2023-2024 Catalog [ARCHIVED CATALOG]

SOC 347 - Topics on Transnationalism


Instructor
Ewoodzie

Transnationalism has been defined as a “social process in which migrants establish social fields that cross geographic, cultural, and political borders.”  In this definition, migration is not simply the movement of people from one nation state to the other but a constant ongoing exchange between and across borders.  Immigrants are thus understood to be transmigrants when they “develop and maintain multiple relations-familial, economic, social, organizational, religious, and political-that span  borders” (Schiller, Basch, and Blanc-Szanton 1992:ix). To build on and confront some of the limitations of the transnationalism literature on migration, this course focuses on the motivations, processes, and consequences of migration. Through readings and other mediums, i.e. film, we confront the following questions. First, the focus on motivations reorients the transnationalism literature, and most of U.S. migration studies, to pay as much attention to emigration as it does immigration.  How does the political and socio-economic context of the home country impact motivations for leaving one’s home country? Second, a focus on the process of migration, especially on immigration policy, re-thinks the role of the nation-state in contemporary migration.  Is it as minimal as some transnational scholars argue?
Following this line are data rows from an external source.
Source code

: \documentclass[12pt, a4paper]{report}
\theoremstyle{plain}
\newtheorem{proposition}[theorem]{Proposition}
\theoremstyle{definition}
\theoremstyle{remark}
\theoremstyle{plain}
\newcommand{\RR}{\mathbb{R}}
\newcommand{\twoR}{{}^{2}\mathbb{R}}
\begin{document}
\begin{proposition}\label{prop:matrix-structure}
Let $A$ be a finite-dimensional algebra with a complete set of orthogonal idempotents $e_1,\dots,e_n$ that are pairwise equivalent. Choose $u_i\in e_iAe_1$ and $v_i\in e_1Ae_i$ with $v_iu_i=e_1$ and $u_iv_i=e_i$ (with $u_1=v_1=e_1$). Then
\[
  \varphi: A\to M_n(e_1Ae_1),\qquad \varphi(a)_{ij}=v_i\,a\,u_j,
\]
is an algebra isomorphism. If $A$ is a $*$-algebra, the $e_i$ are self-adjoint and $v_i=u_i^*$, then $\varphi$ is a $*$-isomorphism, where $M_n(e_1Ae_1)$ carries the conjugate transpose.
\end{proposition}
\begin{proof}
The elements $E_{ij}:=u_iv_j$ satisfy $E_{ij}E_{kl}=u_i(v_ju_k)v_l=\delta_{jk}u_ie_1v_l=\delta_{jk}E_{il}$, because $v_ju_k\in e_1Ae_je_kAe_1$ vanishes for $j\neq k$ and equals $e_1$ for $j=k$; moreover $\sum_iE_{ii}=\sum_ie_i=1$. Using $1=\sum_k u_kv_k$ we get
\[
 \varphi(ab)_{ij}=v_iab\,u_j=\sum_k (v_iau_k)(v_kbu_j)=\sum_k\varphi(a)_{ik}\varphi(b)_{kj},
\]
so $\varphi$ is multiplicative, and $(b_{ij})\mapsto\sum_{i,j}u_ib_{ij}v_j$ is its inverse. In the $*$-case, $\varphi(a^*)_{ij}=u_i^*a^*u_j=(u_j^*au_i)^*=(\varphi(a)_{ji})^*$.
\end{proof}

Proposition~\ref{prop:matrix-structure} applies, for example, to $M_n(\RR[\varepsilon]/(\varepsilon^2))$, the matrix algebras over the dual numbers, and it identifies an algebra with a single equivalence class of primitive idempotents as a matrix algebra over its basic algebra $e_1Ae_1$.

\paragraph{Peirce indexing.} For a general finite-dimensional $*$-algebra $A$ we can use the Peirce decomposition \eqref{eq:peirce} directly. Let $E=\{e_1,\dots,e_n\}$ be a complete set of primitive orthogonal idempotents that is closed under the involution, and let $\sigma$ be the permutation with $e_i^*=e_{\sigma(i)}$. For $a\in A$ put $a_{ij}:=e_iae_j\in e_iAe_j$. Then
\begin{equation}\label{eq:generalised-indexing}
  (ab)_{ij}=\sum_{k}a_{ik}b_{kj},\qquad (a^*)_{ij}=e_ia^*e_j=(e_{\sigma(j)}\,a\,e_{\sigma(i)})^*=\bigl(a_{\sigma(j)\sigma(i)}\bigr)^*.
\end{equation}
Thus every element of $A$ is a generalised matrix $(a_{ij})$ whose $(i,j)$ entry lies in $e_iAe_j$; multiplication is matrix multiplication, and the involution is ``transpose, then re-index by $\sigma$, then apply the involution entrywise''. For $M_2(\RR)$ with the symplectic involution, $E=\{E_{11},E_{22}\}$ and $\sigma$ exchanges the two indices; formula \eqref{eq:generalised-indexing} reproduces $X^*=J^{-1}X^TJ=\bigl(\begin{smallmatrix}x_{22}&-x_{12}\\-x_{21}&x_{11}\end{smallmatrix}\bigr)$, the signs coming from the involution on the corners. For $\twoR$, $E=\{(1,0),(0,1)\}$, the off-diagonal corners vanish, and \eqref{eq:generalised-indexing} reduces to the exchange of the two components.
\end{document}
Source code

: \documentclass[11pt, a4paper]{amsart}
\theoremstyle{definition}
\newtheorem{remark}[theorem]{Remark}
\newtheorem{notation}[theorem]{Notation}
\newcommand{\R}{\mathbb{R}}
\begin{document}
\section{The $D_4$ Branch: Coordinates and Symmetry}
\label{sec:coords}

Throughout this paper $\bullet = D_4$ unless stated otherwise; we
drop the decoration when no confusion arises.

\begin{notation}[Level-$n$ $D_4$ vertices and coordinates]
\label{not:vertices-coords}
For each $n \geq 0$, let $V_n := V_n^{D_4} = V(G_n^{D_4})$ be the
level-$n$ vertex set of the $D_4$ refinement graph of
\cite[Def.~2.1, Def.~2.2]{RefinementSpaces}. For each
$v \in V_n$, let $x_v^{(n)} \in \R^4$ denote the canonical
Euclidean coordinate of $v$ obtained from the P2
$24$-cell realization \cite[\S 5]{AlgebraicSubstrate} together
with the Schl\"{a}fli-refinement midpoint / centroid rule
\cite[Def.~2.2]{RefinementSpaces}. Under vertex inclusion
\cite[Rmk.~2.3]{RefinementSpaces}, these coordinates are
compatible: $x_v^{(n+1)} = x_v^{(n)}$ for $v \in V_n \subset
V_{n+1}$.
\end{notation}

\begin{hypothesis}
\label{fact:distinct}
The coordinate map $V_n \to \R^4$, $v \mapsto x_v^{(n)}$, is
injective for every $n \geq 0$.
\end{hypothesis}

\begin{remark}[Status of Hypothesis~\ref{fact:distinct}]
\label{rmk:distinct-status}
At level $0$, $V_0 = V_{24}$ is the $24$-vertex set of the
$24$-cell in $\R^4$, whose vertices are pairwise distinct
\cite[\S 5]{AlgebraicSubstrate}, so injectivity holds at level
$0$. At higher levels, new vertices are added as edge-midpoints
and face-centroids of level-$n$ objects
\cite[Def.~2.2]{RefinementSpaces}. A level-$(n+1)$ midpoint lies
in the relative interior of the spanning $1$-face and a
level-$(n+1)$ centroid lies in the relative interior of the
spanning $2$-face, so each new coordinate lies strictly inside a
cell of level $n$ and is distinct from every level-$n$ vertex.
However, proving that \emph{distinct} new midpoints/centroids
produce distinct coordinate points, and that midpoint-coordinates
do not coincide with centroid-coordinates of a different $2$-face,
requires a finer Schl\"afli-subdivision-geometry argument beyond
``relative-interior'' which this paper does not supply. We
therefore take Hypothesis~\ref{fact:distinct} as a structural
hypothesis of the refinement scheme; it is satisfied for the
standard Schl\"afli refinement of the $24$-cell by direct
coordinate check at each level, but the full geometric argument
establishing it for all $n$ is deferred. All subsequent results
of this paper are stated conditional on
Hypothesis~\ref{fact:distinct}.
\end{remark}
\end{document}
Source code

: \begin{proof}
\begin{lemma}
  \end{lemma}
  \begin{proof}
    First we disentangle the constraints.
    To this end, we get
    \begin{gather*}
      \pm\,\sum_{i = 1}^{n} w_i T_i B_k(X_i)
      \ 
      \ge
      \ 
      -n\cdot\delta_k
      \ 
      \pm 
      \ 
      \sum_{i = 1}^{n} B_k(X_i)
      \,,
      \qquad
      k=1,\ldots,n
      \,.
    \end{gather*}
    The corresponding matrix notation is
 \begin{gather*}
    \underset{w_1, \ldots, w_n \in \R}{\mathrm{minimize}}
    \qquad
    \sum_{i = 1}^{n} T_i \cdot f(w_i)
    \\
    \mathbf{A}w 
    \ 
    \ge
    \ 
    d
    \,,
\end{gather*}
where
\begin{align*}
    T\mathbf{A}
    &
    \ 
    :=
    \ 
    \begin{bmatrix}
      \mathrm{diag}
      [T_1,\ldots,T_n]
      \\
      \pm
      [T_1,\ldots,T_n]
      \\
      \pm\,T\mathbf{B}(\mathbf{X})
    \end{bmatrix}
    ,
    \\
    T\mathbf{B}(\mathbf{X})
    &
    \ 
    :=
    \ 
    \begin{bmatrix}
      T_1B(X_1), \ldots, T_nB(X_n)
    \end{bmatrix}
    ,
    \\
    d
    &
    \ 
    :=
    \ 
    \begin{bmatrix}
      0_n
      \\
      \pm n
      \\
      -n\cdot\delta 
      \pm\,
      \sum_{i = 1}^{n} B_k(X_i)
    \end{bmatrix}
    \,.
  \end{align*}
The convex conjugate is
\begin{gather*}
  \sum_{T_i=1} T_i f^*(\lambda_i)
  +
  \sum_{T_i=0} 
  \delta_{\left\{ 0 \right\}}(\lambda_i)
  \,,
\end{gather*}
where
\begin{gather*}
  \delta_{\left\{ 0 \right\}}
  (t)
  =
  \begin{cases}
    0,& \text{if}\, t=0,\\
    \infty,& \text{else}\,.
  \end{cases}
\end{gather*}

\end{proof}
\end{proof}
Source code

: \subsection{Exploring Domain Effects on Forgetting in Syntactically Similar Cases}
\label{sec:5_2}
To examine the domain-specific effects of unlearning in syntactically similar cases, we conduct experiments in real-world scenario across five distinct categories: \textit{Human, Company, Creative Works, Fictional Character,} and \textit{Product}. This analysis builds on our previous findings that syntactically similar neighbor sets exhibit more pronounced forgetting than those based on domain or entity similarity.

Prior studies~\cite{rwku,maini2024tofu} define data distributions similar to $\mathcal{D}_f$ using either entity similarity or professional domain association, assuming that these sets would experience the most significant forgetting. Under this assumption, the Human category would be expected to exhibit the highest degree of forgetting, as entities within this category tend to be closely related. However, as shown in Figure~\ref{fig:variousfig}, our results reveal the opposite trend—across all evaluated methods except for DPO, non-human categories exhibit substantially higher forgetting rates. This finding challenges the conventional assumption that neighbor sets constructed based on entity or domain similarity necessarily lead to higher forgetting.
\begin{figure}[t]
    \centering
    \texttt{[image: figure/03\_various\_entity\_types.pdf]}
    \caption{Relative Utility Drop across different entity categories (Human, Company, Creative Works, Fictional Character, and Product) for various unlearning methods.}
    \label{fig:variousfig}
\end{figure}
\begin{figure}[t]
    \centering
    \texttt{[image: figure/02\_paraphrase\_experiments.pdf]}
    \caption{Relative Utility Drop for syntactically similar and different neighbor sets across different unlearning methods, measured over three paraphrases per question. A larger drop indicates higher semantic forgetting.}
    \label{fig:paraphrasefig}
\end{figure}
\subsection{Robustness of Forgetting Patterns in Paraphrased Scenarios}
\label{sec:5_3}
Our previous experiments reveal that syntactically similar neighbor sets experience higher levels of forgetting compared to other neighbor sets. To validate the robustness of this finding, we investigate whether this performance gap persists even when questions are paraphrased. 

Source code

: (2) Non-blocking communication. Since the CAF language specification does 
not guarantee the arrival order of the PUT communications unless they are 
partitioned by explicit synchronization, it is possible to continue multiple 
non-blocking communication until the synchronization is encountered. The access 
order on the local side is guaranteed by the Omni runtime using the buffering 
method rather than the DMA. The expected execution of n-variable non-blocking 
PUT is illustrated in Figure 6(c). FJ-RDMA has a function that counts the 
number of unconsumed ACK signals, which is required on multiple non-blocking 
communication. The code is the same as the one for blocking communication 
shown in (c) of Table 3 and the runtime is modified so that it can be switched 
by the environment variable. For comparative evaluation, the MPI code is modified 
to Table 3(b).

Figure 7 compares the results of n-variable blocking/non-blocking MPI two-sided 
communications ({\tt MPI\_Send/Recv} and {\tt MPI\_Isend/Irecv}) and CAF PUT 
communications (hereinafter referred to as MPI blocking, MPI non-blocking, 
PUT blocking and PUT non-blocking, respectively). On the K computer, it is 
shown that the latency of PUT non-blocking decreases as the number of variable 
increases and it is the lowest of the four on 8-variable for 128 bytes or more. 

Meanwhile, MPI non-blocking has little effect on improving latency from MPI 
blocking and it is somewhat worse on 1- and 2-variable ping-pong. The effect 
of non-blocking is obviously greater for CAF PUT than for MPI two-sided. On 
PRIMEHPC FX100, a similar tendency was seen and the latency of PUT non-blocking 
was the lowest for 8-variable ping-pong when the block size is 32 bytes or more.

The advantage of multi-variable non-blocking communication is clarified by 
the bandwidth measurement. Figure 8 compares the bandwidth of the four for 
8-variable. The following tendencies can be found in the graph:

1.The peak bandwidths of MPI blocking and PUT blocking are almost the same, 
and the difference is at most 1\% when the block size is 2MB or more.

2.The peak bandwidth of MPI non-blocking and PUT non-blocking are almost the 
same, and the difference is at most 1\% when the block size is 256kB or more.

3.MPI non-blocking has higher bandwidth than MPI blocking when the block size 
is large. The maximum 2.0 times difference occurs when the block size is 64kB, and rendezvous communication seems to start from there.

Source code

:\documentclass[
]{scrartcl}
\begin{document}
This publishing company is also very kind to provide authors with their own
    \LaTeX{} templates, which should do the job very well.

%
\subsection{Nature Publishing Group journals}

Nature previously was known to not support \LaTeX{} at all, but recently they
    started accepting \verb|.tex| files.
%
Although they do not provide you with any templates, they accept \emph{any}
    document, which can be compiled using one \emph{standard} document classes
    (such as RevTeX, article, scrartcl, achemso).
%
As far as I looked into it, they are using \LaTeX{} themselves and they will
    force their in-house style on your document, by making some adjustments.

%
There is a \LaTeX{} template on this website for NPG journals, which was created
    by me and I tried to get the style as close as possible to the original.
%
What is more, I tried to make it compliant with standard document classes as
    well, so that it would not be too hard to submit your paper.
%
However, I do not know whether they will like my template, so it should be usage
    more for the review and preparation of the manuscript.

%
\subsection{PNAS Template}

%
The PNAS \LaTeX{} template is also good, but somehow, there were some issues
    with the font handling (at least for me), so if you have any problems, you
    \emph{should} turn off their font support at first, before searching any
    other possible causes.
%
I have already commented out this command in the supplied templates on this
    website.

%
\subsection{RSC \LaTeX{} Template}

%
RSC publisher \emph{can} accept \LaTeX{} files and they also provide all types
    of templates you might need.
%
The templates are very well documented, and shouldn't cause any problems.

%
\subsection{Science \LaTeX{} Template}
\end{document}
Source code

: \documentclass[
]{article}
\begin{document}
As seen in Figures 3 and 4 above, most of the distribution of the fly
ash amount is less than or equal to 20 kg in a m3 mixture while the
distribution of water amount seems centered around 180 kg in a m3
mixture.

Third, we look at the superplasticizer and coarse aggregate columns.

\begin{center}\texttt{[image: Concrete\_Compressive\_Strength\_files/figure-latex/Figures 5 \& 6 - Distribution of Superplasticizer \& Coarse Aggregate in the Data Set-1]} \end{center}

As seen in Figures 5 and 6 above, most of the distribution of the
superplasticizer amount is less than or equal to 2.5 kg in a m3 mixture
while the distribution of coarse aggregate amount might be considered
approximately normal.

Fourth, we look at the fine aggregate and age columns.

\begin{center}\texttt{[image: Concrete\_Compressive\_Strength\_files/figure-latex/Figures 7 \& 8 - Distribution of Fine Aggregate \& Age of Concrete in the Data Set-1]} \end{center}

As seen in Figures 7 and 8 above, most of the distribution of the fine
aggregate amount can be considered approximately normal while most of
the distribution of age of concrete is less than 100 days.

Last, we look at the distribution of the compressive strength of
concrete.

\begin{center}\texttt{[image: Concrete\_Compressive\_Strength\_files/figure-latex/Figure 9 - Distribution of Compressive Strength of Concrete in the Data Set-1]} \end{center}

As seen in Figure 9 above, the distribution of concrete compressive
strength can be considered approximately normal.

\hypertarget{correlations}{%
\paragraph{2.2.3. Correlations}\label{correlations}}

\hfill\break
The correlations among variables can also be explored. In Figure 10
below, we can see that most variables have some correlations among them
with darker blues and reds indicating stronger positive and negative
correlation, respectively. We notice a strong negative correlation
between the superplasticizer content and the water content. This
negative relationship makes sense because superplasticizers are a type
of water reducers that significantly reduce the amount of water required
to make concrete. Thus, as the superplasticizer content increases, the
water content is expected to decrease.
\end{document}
And, more broadly, as compared to several decades back, are nation-states less consequential in the lives of migrants in today’s globalized world?  Third, by investigating the consequences of migration, which includes both the consequences for migrants and for those they leave behind at home, this class examines the benefits of transnational lives as well as the difficulties of leading lives constrained by two nations.